At block 404, the first encoder is trained based on the plurality of inputs and the location encoder is trained based on the plurality of location pairs to output a plurality of encoder output values, the plurality of encoder output values defines a shared latent space. In reference to FIG. 2A, the image encoder 156 can be configured to output image encoder values based on the input images 170. For example, the image encoder 156 can output image encoder values that represent features (e.g., buildings, geography, terrain, etc.) captured in the input images 170. Further, the location encoder 152 can be configured to output location encoder values based on the input location pairs 172. For example, the location encoder 152 can be a neural network (NN) that encodes GPS coordinates (e.g., latitude and longitude) into vectors or tensors. Thus, the location encoder values can at least partially represent GPS locations/transmissions. The output location encoder values and the output image encoder values can collectively define a shared latent space 200. Each of the output location encoder values can be uniquely associated with at least one of the output image encoder values (e.g., based on each one of the input location pairs 172 being uniquely associated with at least one image from the input images 170).

At block 406, a plurality of encoder output values are received at a location decoder from the shared latent space. For example, the output location encoder values and/or the output image encoder values can be received at the location decoder 154 (not shown in FIG. 2A) from the shared latent space 200. At block 408, the location decoder is trained based on the plurality of encoder output values. For example, the location decoder 154 is trained based on the output location encoder values and/or the output image encoder values. In some implementations, the location decoder 154 is trained by comparing location decoder outputs (generated based on the image encoder output values) to the input location pairs 172.
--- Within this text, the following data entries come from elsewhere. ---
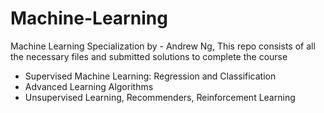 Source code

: # Machine-Learning

Machine Learning Specialization by - Andrew Ng, This repo consists of all the necessary files and submitted solutions to complete the course

- Supervised Machine Learning: Regression and Classification
- Advanced Learning Algorithms
- Unsupervised Learning, Recommenders, Reinforcement Learning


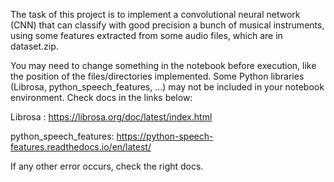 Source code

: The task of this project is to implement a convolutional neural network (CNN) that can classify with good precision a bunch of musical instruments, using some features extracted 
from some audio files, which are in dataset.zip.

You may need to change something in the notebook before execution, like the position of the files/directories implemented.
Some Python libraries (Librosa, python_speech_features, ...) may not be included in your notebook environment. Check docs in the links below:

Librosa : https://librosa.org/doc/latest/index.html <br>

python_speech_features: https://python-speech-features.readthedocs.io/en/latest/

If any other error occurs, check the right docs.
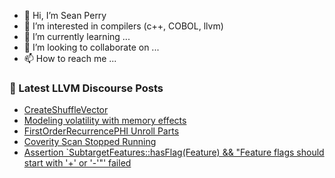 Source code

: - 👋 Hi, I’m Sean Perry
- 👀 I’m interested in compilers (c++, COBOL, llvm)
- 🌱 I’m currently learning ...
- 💞️ I’m looking to collaborate on ...
- 📫 How to reach me ...

<!---
s66perry/s66perry is a ✨ special ✨ repository because its `README.md` (this file) appears on your GitHub profile.
You can click the Preview link to take a look at your changes.
--->
### 📕 Latest LLVM Discourse Posts

<!-- DISCOURSE-LLVM:START -->
- [CreateShuffleVector](https://discourse.llvm.org/t/createshufflevector/67947#post_1)
- [Modeling volatility with memory effects](https://discourse.llvm.org/t/modeling-volatility-with-memory-effects/67946#post_1)
- [FirstOrderRecurrencePHI Unroll Parts](https://discourse.llvm.org/t/firstorderrecurrencephi-unroll-parts/67874#post_5)
- [Coverity Scan Stopped Running](https://discourse.llvm.org/t/coverity-scan-stopped-running/67856#post_11)
- [Assertion `SubtargetFeatures::hasFlag&lpar;Feature&rpar; &amp;&amp; &quot;Feature flags should start with &#39;+&#39; or &#39;-&#39;&quot;&#39; failed](https://discourse.llvm.org/t/assertion-subtargetfeatures-hasflag-feature-feature-flags-should-start-with-or-failed/67939#post_2)
<!-- DISCOURSE-LLVM:END -->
At block 410, the trained encoders and trained location decoder are stored. For example, the trained image encoder 156, the trained location encoder 152, and the trained location decoder 154 are stored in the memory 118 (see FIGS. 1A and 1). At block 412, the trained encoders and the trained location decoder are fine tuned. For example, the fine tuner 160 (not shown in FIG. 2A; see FIGS. 1A and 1B) can fine tune the trained image encoder 156, the trained location encoder 152, and the trained location decoder 154. In some embodiments, the fine tuner 160 can perform a fine tuning process when, for example, the input images 170 are updated/replaced, the input location pairs 172 are updated/replaced, etc.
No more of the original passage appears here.